The Castle Mountain gold mine is an open-pit mine being developed in San Bernardino County, California, US. Equinox Gold, the project developer, completed the pre-feasibility study (PFS) for the two-phased low-cost mining project in July 2018.
Construction of the first phase is expected to start in mid-2019, with ore stacking and commissioning expected by the end of 2019.
The first phase of development is expected to run for three years and is forecasted to produce an average of 45,000oz of gold a year. The second phase, from years four to 16, is anticipated to produce an annual average of 203,000oz of gold.
The project is estimated to produce 2.8Moz of gold over its initial mine life of 16 years. It is expected to create up to 600 jobs during both construction and operations.
Castle Mountain gold mine location, geology and mineralisation
The historical Castle Mountain open-pit gold mine is located approximately 120km south of Las Vegas. It produced more than 1Moz of gold from 1992 to 2004. Equinox halted the mining operations at the project in 2004 due to low gold prices.
The project hosts a disseminated low-sulphidation epithermal system, which is identical to other epithermal systems of the Great Basin in Nevada. Gold is mostly found in late-stage rhyolite volcanic units within zones of silicification and brecciation associated with northeast-southwest trending/southeast dipping fault structures.
Most of the mineralisation occurs as very fine-grained native (free) gold and electrum, disseminated in quartz-stockwork veins and microfractures within strongly silicified and brecciated rhyolite flows, domes and associated sediments.
Gold mineralisation is believed to have centred along the main northeast-trending structural corridor and is classified as Leslie Ann, Jumbo South, Jumbo, Hart Tunnel, and Oro Belle deposits.
Castle Mountain gold mine reserves
The proven and probable ore reserves at Castle Mountain mine are estimated to be 197.6Mt of ore, containing 3.6Moz of graded at 0.56g/t Au.
Mining and ore processing at Castle Mountain
Conventional open-pit methods of mining will be applied at the gold mine.
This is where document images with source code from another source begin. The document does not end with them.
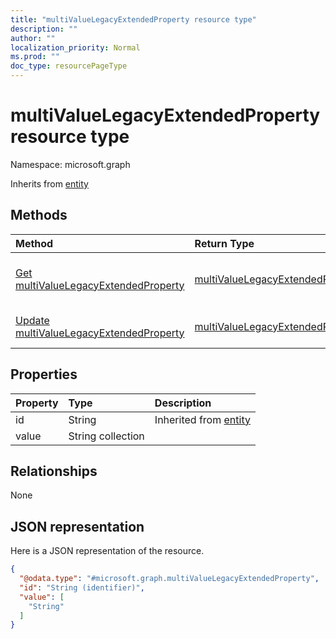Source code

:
 ```yaml
---
title: "multiValueLegacyExtendedProperty resource type"
description: ""
author: ""
localization_priority: Normal
ms.prod: ""
doc_type: resourcePageType
---
```


# multiValueLegacyExtendedProperty resource type


Namespace: microsoft.graph




Inherits from [entity](../resources/entity.md)

## Methods
|Method|Return Type|Description|
|:---|:---|:---|
|[Get multiValueLegacyExtendedProperty](../api/multivaluelegacyextendedproperty-get.md)|[multiValueLegacyExtendedProperty](../resources/multivaluelegacyextendedproperty.md)|Read properties and relationships of the [multiValueLegacyExtendedProperty](../resources/multivaluelegacyextendedproperty.md) object.|
|[Update multiValueLegacyExtendedProperty](../api/multivaluelegacyextendedproperty-update.md)|[multiValueLegacyExtendedProperty](../resources/multivaluelegacyextendedproperty.md)|Update the properties of a [multiValueLegacyExtendedProperty](../resources/multivaluelegacyextendedproperty.md) object.|

## Properties
|Property|Type|Description|
|:---|:---|:---|
|id|String| Inherited from [entity](../resources/entity.md)|
|value|String collection||

## Relationships
None

## JSON representation
Here is a JSON representation of the resource.
<!-- {
  "blockType": "resource",
  "keyProperty": "id",
  "@odata.type": "microsoft.graph.multiValueLegacyExtendedProperty",
  "baseType": "microsoft.graph.entity",
  "openType": false
}
-->
``` json
{
  "@odata.type": "#microsoft.graph.multiValueLegacyExtendedProperty",
  "id": "String (identifier)",
  "value": [
    "String"
  ]
}
```

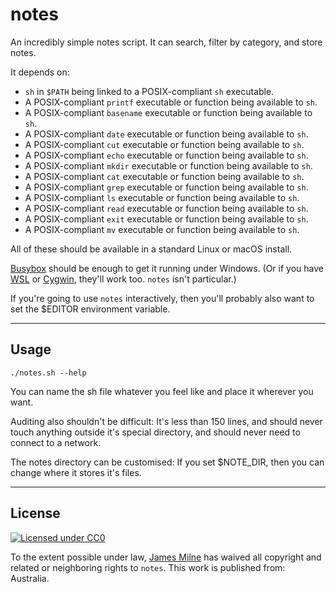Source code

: # notes

An incredibly simple notes script. It can search, filter by category, and store notes.

It depends on:

* ```sh``` in ```$PATH``` being linked to a POSIX-compliant ```sh``` executable.
* A POSIX-compliant ```printf``` executable or function being available to ```sh```.
* A POSIX-compliant ```basename``` executable or function being available to ```sh```.
* A POSIX-compliant ```date``` executable or function being available to ```sh```.
* A POSIX-compliant ```cut``` executable or function being available to ```sh```.
* A POSIX-compliant ```echo``` executable or function being available to ```sh```.
* A POSIX-compliant ```mkdir``` executable or function being available to ```sh```.
* A POSIX-compliant ```cat``` executable or function being available to ```sh```.
* A POSIX-compliant ```grep``` executable or function being available to ```sh```.
* A POSIX-compliant ```ls``` executable or function being available to ```sh```.
* A POSIX-compliant ```read``` executable or function being available to ```sh```.
* A POSIX-compliant ```exit``` executable or function being available to ```sh```.
* A POSIX-compliant ```mv``` executable or function being available to ```sh```.

All of these should be available in a standard Linux or macOS install.

[Busybox](https://www.busybox.net/) should be enough to get it running under Windows. (Or if you have [WSL](https://docs.microsoft.com/en-us/windows/wsl/about) or [Cygwin](https://www.cygwin.com/), they'll work too. ```notes``` isn't particular.)

If you're going to use ```notes``` interactively, then you'll probably also want to set the $EDITOR environment variable.

---

## Usage

```
./notes.sh --help
```

You can name the sh file whatever you feel like and place it wherever you want.

Auditing also shouldn't be difficult: It's less than 150 lines, and should never touch anything outside it's special directory, and should never need to connect to a network.

The notes directory can be customised: If you set $NOTE_DIR, then you can change where it stores it's files.

---

## License

[![Licensed under CC0](https://i.creativecommons.org/p/zero/1.0/88x31.png)](https://creativecommons.org/publicdomain/zero/1.0/)

To the extent possible under law, [James Milne](https://github.com/shakna-israel/notes) has waived all copyright and related or neighboring rights to ```notes```. This work is published from: Australia.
The stockpiled low-grade material mined from the Oro Belle and Jumbo pits from previous operations will serve as the initial feed for the project, while the feed for the second phase will be sourced from the Main Trend and South Domes pits.
The mining plan envisages contract mining operations during the first four years, while pre-stripping and grade control operations will be primarily undertaken using the company’s own mining fleet.
In the first phase, ore will be placed on the heap leach pad in 15m lifts at a rate of 12,700 tonnes per day (tpd) and leached. The resultant solution will be operated in a new adsorption, desorption and refining plant (ADR), which is capable of treating 400m³/h of pregnant solution to produce doré bars.
Under the second phase, the solution handling unit and the ADR plant capacity will be expanded to receive the additional flow from the increased ROM heap leaching operations and loaded carbon from the carbon-in-leach (CIL) plant. The renewed plant is anticipated to treat 1,900m³ of ore an hour to produce doré bars.
The CIL circuit will feature a three-stage crushing circuit, ball mill, a gravity circuit, a leaching circuit, and an Acacia high-intensity leach circuit, in addition to cyanide destruction and mill fines filtration circuits.
Loaded carbon from the CIL circuit will be treated in ROM desorption and recovery circuits.
Infrastructure facilities at Castle Mountain
On-site propane generators will supply the power required for the first phase operations, while that for the second phase operations will be sourced from a substation located near the town of Searchlight, Nevada, through a proposed 69kV powerline.
Water required for the first phase of operations will be collected from existing wells at the project site. Equinox proposes to collect water for phase two operations from the existing water wells and from additional water sources nearby.
The project is accessible year-round by paved highways and well-maintained gravel roads.
Contractors involved
Kappes Cassiday & Associates consolidated the PFS of the Castle Mountain gold project.
Mine Technical Services prepared the mineral resource estimates for the project as part of the PFS, while Global Resource Engineering prepared the mineral reserves, mine plan and mining sections.
Call & Nicholas prepared the mine geotechnical section, while Lilburn Corporation drafted the environmental matters as part of the PFS. Geo-Logic Associates prepared the heap leach pad and hydrogeology aspects of the study.